Idiopathic scoliosis when untreated or not treated properly may lead to severe complications related to curve progression. Delay in diagnosis and treatment, as well as aggressive patterns, can lead to severe idiopathic curves. Expert consensus has determined a maximum waiting time of 6 months for surgery in patients with adolescent idiopathic scoliosis (AIS) [1]. Recent studies have shown that this period may be too long for some patients, in whom a 3-month period may be the maximum acceptable wait time for surgery [2]. Patients who wait more than 3 months for idiopathic scoliosis surgery have higher probability of adverse events and revision surgery rates. The highest risks of adverse events due to prolonged wait times occur in patients who are skeletally immature and have larger curvatures of the spine.

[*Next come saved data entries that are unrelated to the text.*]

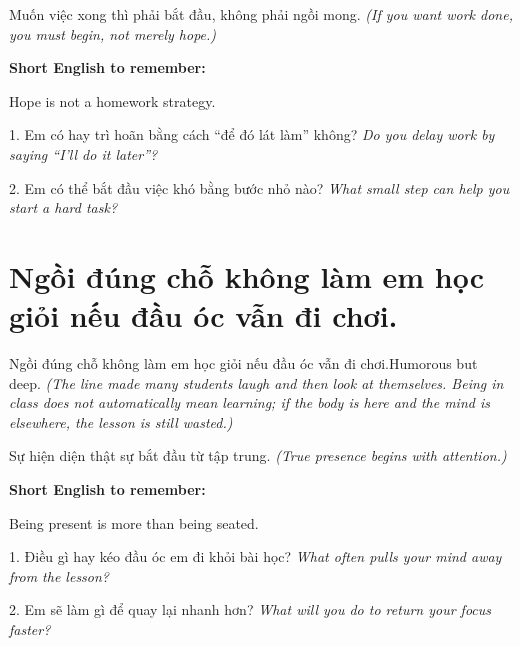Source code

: \begin{baihoc}
Muốn việc xong thì phải bắt đầu, không phải ngồi mong.
\textit{(If you want work done, you must begin, not merely hope.)}
\end{baihoc}

\begin{ghinhoanh}
\textbf{Short English to remember:}

Hope is not a homework strategy.

\end{ghinhoanh}

\begin{tuhocnhanh}
1. Em có hay trì hoãn bằng cách “để đó lát làm” không? \textit{Do you delay work by saying “I'll do it later”?}

2. Em có thể bắt đầu việc khó bằng bước nhỏ nào? \textit{What small step can help you start a hard task?}
\end{tuhocnhanh}
\ngancach

\section{Ngồi đúng chỗ không làm em học giỏi nếu đầu óc vẫn đi chơi.}
\begin{truyen}{Ngồi đúng chỗ không làm em học giỏi nếu đầu óc vẫn đi chơi.}{Humorous but deep.}
\textit{(The line made many students laugh and then look at themselves. Being in class does not automatically mean learning; if the body is here and the mind is elsewhere, the lesson is still wasted.)}
\end{truyen}

\begin{baihoc}
Sự hiện diện thật sự bắt đầu từ tập trung.
\textit{(True presence begins with attention.)}
\end{baihoc}

\begin{ghinhoanh}
\textbf{Short English to remember:}

Being present is more than being seated.

\end{ghinhoanh}

\begin{tuhocnhanh}
1. Điều gì hay kéo đầu óc em đi khỏi bài học? \textit{What often pulls your mind away from the lesson?}

2. Em sẽ làm gì để quay lại nhanh hơn? \textit{What will you do to return your focus faster?}
\end{tuhocnhanh}
\ngancach

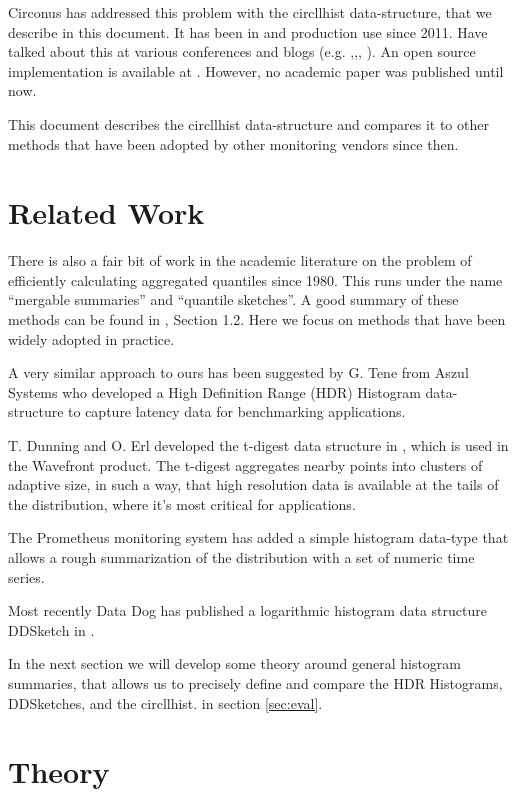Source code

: \documentclass{article}
\theoremstyle{plain}
\theoremstyle{remark}
\begin{document}
Circonus has addressed this problem with the circllhist data-structure, that we describe in this document.
It has been in and production use since 2011.
Have talked about this at various conferences and blogs (e.g. \cite{TS0},\cite{TS1},\cite{TS2}, \cite{HH1}).
An open source implementation is available at \cite{libcircllhist}.
However, no academic paper was published until now.

This document describes the circllhist data-structure and compares it to other methods
that have been adopted by other monitoring vendors since then.

\section{Related Work}

There is also a fair bit of work in the academic literature on the problem of efficiently
calculating aggregated quantiles since 1980. This runs under the name ``mergable summaries'' and
``quantile sketches''. A good summary of these methods can be found in \cite{dd}, Section 1.2.
Here we focus on methods that have been widely adopted in practice.

A very similar approach to ours has been suggested by G. Tene from Aszul Systems who developed
a High Definition Range (HDR) Histogram data-structure \cite{hdr} to capture latency
data for benchmarking applications.

T. Dunning and O. Erl developed the t-digest data structure in \cite{tdigest}, which is used in the
Wavefront product. The t-digest aggregates nearby points into clusters of adaptive size, in such a
way, that high resolution data is available at the tails of the distribution, where it's most
critical for applications.

The Prometheus monitoring system \cite{prom} has added a simple histogram data-type that allows a
rough summarization of the distribution with a set of numeric time series.

Most recently Data Dog has published a logarithmic histogram data structure DDSketch in \cite{dd}.

In the next section we will develop some theory around general histogram summaries, that allows
us to precisely define and compare the HDR Histograms, DDSketches, and the circllhist.
in section \ref{sec:eval}.

\section{Theory}
\end{document}
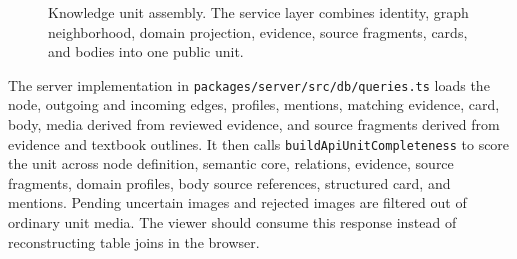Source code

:\documentclass[11pt,letterpaper]{article}
\newcommand{\code}[1]{\nolinkurl{#1}}
\begin{document}
\begin{figure}[H]
\centering
{}
\caption{Knowledge unit assembly. The service layer combines identity, graph neighborhood, domain projection, evidence, source fragments, cards, and bodies into one public unit.}
\label{fig:unit}
\end{figure}

The server implementation in \code{packages/server/src/db/queries.ts} loads the node, outgoing and incoming edges, profiles, mentions, matching evidence, card, body, media derived from reviewed evidence, and source fragments derived from evidence and textbook outlines. It then calls \code{buildApiUnitCompleteness} to score the unit across node definition, semantic core, relations, evidence, source fragments, domain profiles, body source references, structured card, and mentions. Pending uncertain images and rejected images are filtered out of ordinary unit media. The viewer should consume this response instead of reconstructing table joins in the browser.
\end{document}
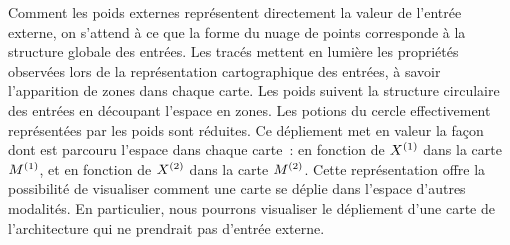 \documentclass[../main]{subfiles}
\begin{document}
Comment les poids externes représentent directement la valeur de l'entrée externe, on s'attend à ce que la forme du nuage de points corresponde à la structure globale des entrées.
Les tracés mettent en lumière les propriétés observées lors de la représentation cartographique des entrées, à savoir l'apparition de zones dans chaque carte. 
Les poids suivent la structure circulaire des entrées en découpant l'espace en zones. Les potions du cercle effectivement représentées par les poids sont réduites.
Ce dépliement met en valeur la façon dont est parcouru l'espace dans chaque carte~: en fonction de $X^{({1})}$ dans la carte $M^{({1})}$, et en fonction de $X^{({2})}$ dans la carte $M^{({2})}$.
Cette représentation offre la possibilité  de visualiser comment une carte se déplie dans l'espace d'autres modalités. En particulier, nous pourrons visualiser le dépliement d'une carte de l'architecture qui ne prendrait pas d'entrée externe.
\end{document}
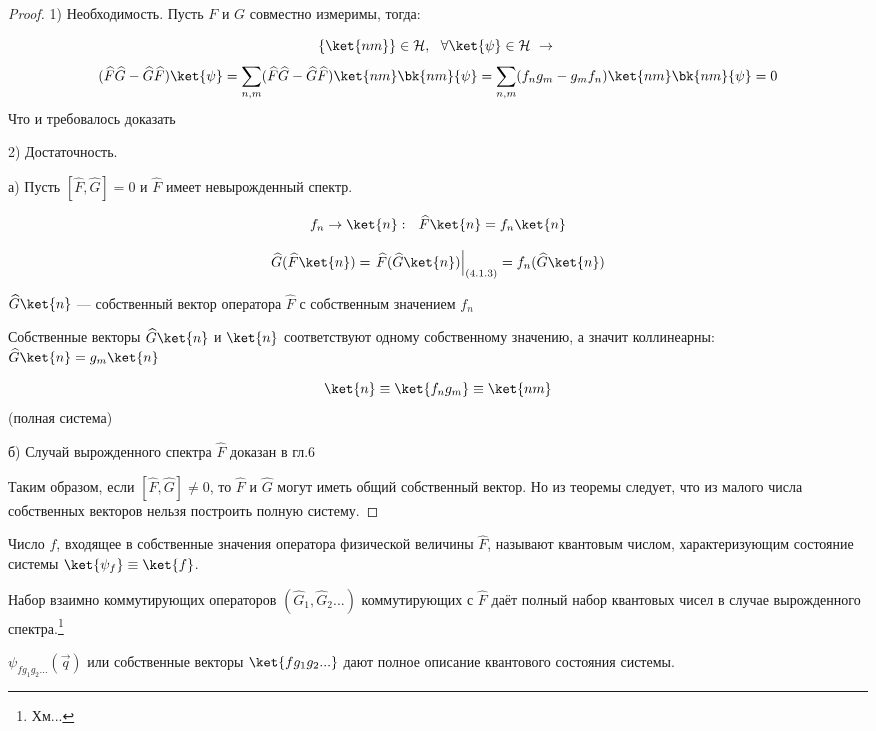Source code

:\begin{proof}
1) Необходимость. Пусть $F$ и $G$ совместно измеримы, тогда:

$$ \{\ket{nm}\} \in \mathcal{H},~~ \forall \ket{\psi} \in \mathcal{H} ~\rightarrow ~$$
$$(\widehat{F}\widehat{G} - \widehat{G}\widehat{F}) \ket{\psi} = \sum_{n,m} (\widehat{F}\widehat{G} - \widehat{G}\widehat{F}) \ket{nm}\bk{nm}{\psi} = \sum_{n,m} (f_n g_m - g_m f_n) \ket{nm}\bk{nm}{\psi} = 0$$
Что и требовалось доказать

2) Достаточность. 

а) Пусть $[\widehat{F}, \widehat{G}] = 0$ и $\widehat{F}$ имеет невырожденный спектр.

\begin{equation}
\label{eq:4_1_3}
f_n \rightarrow \ket{n}:~~ \widehat{F} \ket{n} = f_n \ket{n}
\end{equation}

$$\widehat{G}(\widehat{F} \ket{n}) = \left. \widehat{F}(\widehat{G}\ket{n}) \right|_{(4.1.3)} = f_n (\widehat{G}\ket{n})$$

$\widehat{G} \ket{n}$ --- собственный вектор оператора $\widehat{F}$ с собственным значением $f_n$

Собственные векторы $\widehat{G} \ket{n}$ и $\ket{n}$ соответствуют одному собственному значению, а значит коллинеарны: $\widehat{G} \ket{n} = g_m \ket{n}$

$$\ket{n} \equiv \ket{f_n g_m} \equiv \ket{nm}$$ (полная система)

б) Случай вырожденного спектра $\widehat{F}$ доказан в гл.6

Таким образом, если $[\widehat{F},\widehat{G}]\ne0$, то $\widehat{F}$ и $\widehat{G}$ могут иметь общий собственный вектор. Но из теоремы следует, что из малого числа собственных векторов нельзя построить полную систему.
\end{proof}

\begin{defn}
Число $f$, входящее в собственные значения оператора физической величины $\widehat{F}$, называют квантовым числом, характеризующим состояние системы $\ket{\psi_f}\equiv\ket{f}$.
\end{defn}

Набор взаимно коммутирующих операторов $(\widehat{G}_1, \widehat{G}_2...)$ коммутирующих с $\widehat{F}$ даёт полный набор квантовых чисел в случае вырожденного спектра.\footnote{Хм...}

$\psi_{f g_1 g_2 ...}(\vec{q})$ или собственные векторы $\ket{f g_1 g_2 ...}$ дают полное описание квантового состояния системы.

The feasibility of meeting an ideal access target has resource implications: Sufficient operating room time, spinal surgeons, hospitals and funding are necessary [3].

In developing countries, the ideal waiting time for scoliosis surgery is not a reality and the wait lists can reach more than 5 years [4]. Generally, severe idiopathic scoliosis patients are first seen in a spine centre after years of deformity evolution, presenting with large curves, severe rib hump, shoulder and trunk imbalance and cardiorespiratory complications related to neglected scoliosis.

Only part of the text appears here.